Work instructions =
The line containing "### Data and model preparation process" marks the end; return exactly every line from the start of the records up to and including it, but no pictures.

Material supplied =
+===+

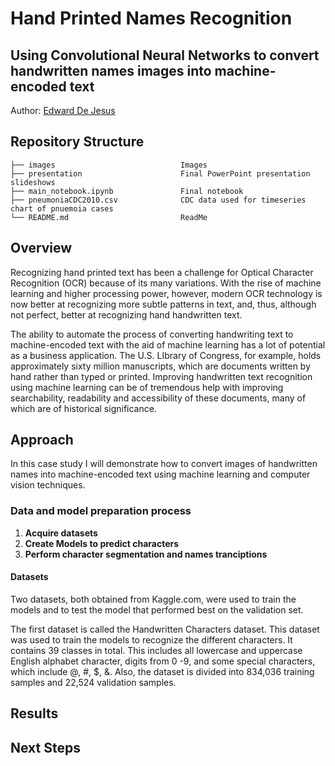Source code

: # Hand Printed Names Recognition
## Using Convolutional Neural Networks to convert handwritten names images into machine-encoded text
Author: [Edward De Jesus](https://github.com/edejesus196)

## Repository Structure
    
    ├── images                            Images
    ├── presentation                      Final PowerPoint presentation slideshows
    ├── main_notebook.ipynb               Final notebook 
    ├── pneumoniaCDC2010.csv              CDC data used for timeseries chart of pnuemoia cases
    └── README.md                         ReadMe

## Overview

Recognizing hand printed text has been a challenge for Optical Character Recognition (OCR) because of its many variations. With the rise of machine learning and higher processing power, however, modern OCR technology is now better at recognizing more subtle patterns in text, and, thus, although not perfect, better at recognizing hand handwritten text. 

The ability to automate the process of converting handwriting text to machine-encoded text with the aid of machine learning has a lot of potential as a business application. The U.S. LIbrary of Congress, for example, holds approximately sixty million manuscripts, which are documents written by hand rather than typed or printed. Improving handwritten text recognition using machine learning can be of tremendous help with improving searchability, readability and accessibility of these documents, many of which are of historical significance.

## Approach

In this case study I will demonstrate how to convert images of handwritten names into machine-encoded text using machine learning and computer vision techniques.

### Data and model preparation process
1. **Acquire datasets**
2. **Create Models to predict characters**
3. **Perform character segmentation and names tranciptions**

#### Datasets
Two datasets, both obtained from Kaggle.com, were used to train the models and to test the model that performed best on the validation set.

The first dataset is called the Handwritten Characters dataset. This dataset was used to train the models to recognize the different characters. It contains 39 classes in total. This includes all lowercase and uppercase English alphabet character, digits from 0 -9, and some special characters, which include @, #, $, &. Also, the dataset is divided into  834,036 training samples and 22,524 validation samples.





## Results

## Next Steps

+===+

Expected answer =
Source code

: # Hand Printed Names Recognition
## Using Convolutional Neural Networks to convert handwritten names images into machine-encoded text
Author: [Edward De Jesus](https://github.com/edejesus196)

## Repository Structure
    
    ├── images                            Images
    ├── presentation                      Final PowerPoint presentation slideshows
    ├── main_notebook.ipynb               Final notebook 
    ├── pneumoniaCDC2010.csv              CDC data used for timeseries chart of pnuemoia cases
    └── README.md                         ReadMe

## Overview

Recognizing hand printed text has been a challenge for Optical Character Recognition (OCR) because of its many variations. With the rise of machine learning and higher processing power, however, modern OCR technology is now better at recognizing more subtle patterns in text, and, thus, although not perfect, better at recognizing hand handwritten text. 

The ability to automate the process of converting handwriting text to machine-encoded text with the aid of machine learning has a lot of potential as a business application. The U.S. LIbrary of Congress, for example, holds approximately sixty million manuscripts, which are documents written by hand rather than typed or printed. Improving handwritten text recognition using machine learning can be of tremendous help with improving searchability, readability and accessibility of these documents, many of which are of historical significance.

## Approach

In this case study I will demonstrate how to convert images of handwritten names into machine-encoded text using machine learning and computer vision techniques.

### Data and model preparation process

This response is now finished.